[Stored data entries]
- Opening Delimiter -

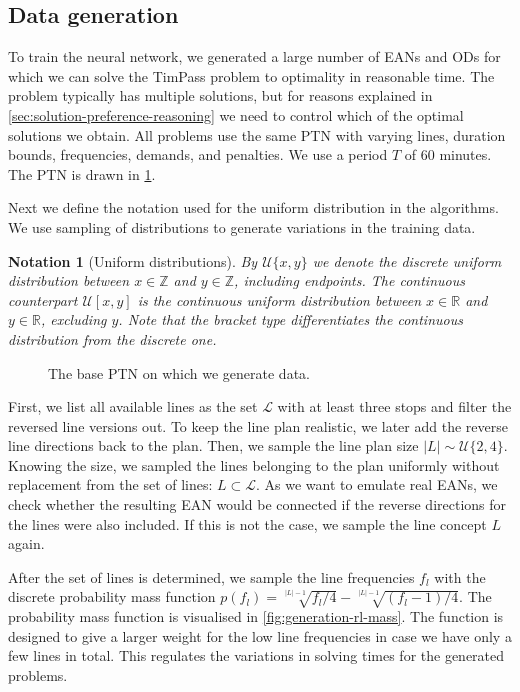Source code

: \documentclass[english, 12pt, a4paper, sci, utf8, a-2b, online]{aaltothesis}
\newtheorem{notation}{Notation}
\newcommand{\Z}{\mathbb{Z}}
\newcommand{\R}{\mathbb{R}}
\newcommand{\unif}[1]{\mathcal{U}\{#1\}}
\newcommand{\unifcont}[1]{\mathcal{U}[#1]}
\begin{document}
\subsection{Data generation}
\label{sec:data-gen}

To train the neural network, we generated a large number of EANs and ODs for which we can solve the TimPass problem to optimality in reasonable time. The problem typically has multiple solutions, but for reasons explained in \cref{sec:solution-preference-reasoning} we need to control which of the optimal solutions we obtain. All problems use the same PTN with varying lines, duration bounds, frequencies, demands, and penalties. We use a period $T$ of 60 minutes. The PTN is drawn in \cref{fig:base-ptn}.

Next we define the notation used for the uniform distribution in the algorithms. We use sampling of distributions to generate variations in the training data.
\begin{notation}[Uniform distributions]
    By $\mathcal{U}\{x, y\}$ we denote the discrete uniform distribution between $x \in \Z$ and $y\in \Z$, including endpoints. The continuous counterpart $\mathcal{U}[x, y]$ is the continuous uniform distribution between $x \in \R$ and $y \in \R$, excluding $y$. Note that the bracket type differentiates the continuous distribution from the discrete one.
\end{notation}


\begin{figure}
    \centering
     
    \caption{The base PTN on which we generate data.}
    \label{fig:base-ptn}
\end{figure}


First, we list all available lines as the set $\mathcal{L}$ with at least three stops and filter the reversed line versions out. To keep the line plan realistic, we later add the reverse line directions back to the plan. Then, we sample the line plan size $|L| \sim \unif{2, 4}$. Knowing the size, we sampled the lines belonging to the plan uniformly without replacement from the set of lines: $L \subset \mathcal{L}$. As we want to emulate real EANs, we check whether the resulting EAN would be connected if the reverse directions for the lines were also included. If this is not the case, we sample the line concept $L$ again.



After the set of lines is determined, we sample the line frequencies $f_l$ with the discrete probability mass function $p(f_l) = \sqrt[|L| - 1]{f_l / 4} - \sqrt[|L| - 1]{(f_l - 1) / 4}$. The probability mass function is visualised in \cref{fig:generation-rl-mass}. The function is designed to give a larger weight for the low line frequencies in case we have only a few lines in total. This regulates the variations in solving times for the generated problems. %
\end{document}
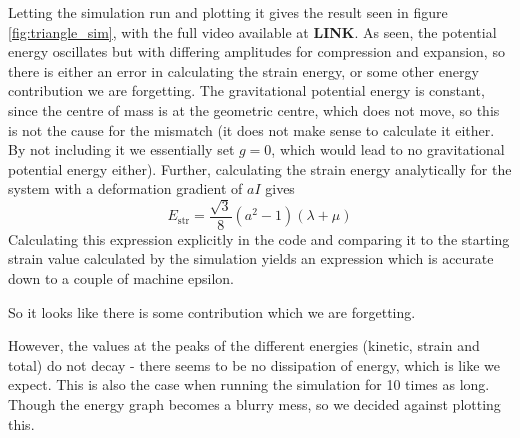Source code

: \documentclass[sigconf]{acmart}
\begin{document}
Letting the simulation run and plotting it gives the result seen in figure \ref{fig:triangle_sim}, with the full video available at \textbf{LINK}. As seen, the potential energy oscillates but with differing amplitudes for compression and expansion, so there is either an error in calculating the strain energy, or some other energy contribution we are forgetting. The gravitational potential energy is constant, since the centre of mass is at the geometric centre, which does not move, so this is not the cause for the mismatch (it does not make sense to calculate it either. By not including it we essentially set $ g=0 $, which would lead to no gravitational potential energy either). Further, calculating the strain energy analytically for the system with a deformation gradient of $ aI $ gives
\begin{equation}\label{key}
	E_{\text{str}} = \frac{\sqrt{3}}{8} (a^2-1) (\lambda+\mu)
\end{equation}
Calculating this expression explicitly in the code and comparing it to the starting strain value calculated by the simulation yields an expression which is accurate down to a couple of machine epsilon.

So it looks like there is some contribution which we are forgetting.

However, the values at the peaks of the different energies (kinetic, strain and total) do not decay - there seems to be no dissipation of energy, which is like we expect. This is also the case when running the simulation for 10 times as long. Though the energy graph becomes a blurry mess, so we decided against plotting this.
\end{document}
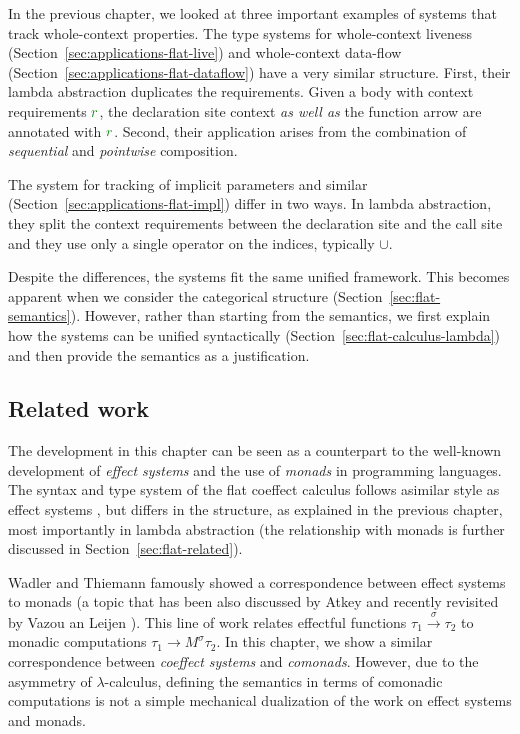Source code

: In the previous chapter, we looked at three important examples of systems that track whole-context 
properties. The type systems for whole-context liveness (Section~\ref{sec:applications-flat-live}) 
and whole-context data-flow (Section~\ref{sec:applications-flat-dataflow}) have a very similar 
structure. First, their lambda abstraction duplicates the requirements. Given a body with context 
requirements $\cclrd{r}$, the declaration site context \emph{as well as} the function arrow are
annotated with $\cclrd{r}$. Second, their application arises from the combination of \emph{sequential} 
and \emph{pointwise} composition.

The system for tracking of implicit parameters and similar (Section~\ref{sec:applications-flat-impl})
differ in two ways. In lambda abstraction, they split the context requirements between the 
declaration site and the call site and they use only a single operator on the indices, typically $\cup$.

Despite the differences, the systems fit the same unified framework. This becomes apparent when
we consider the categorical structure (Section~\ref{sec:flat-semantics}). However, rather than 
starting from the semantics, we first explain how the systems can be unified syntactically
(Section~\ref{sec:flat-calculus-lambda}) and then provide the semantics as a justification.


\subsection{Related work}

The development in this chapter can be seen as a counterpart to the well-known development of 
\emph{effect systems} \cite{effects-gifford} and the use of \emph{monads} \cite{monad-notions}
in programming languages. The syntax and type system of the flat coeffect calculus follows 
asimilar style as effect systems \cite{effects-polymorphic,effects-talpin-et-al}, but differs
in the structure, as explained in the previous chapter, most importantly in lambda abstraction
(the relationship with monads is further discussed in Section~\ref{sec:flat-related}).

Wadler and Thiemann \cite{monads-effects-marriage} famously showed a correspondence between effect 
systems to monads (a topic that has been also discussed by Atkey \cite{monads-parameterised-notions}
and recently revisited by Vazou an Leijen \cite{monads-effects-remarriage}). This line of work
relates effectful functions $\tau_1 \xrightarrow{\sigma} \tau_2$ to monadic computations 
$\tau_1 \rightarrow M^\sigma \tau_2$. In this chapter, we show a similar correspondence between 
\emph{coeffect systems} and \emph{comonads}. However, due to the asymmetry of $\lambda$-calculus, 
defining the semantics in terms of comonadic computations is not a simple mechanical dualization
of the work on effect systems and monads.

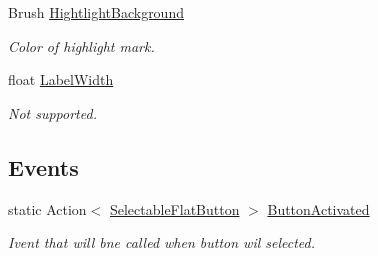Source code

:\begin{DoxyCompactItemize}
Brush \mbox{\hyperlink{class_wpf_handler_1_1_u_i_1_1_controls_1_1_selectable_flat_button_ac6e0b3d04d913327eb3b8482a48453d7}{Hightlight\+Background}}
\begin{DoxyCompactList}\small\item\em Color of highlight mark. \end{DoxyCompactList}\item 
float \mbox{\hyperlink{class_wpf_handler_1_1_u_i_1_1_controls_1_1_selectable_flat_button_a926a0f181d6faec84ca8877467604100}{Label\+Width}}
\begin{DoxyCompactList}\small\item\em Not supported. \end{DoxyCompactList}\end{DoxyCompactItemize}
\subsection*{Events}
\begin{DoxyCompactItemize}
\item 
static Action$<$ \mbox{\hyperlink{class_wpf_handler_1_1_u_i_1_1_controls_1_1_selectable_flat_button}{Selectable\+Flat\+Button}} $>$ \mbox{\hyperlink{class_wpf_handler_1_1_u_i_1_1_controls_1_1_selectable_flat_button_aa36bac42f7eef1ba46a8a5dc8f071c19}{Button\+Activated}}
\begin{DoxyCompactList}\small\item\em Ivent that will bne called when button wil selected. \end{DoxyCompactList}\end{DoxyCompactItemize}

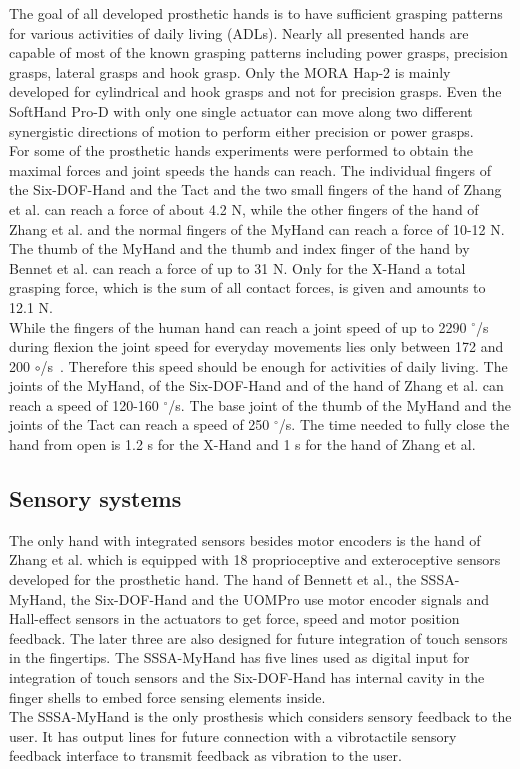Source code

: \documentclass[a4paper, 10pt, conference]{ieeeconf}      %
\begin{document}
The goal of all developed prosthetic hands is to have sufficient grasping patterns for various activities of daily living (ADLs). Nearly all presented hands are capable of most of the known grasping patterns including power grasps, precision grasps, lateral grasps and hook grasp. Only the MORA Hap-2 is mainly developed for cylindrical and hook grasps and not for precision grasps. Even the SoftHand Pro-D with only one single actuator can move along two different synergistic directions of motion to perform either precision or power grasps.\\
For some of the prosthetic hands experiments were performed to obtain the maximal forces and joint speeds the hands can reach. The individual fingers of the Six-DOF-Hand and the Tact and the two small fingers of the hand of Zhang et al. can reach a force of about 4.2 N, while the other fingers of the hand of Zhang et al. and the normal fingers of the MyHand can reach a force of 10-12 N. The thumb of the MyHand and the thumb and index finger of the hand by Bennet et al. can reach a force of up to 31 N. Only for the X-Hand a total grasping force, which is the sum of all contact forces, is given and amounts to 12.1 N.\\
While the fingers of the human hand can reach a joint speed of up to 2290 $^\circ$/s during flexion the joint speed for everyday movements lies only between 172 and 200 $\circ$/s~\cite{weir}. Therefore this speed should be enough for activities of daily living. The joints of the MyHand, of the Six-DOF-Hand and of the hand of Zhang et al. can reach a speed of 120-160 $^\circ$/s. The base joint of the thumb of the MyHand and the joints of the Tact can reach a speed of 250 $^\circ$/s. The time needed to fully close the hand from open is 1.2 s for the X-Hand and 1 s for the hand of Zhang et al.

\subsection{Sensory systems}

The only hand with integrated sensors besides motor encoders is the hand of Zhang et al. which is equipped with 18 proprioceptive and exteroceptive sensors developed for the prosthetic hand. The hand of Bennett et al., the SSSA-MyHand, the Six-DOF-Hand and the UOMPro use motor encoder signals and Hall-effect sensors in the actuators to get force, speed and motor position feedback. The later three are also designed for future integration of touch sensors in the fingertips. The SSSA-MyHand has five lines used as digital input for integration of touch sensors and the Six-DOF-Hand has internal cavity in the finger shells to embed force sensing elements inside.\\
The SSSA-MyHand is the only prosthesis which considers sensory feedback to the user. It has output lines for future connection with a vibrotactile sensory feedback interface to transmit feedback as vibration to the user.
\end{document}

- Closing Delimiter -

* **THE TASK**
Show every line from the entries that includes the word "figure".

* **TASK OUTPUT**
\begin{figure}
\end{figure}
Letting the simulation run and plotting it gives the result seen in figure \ref{fig:triangle_sim}, with the full video available at \textbf{LINK}. As seen, the potential energy oscillates but with differing amplitudes for compression and expansion, so there is either an error in calculating the strain energy, or some other energy contribution we are forgetting. The gravitational potential energy is constant, since the centre of mass is at the geometric centre, which does not move, so this is not the cause for the mismatch (it does not make sense to calculate it either. By not including it we essentially set $ g=0 $, which would lead to no gravitational potential energy either). Further, calculating the strain energy analytically for the system with a deformation gradient of $ aI $ gives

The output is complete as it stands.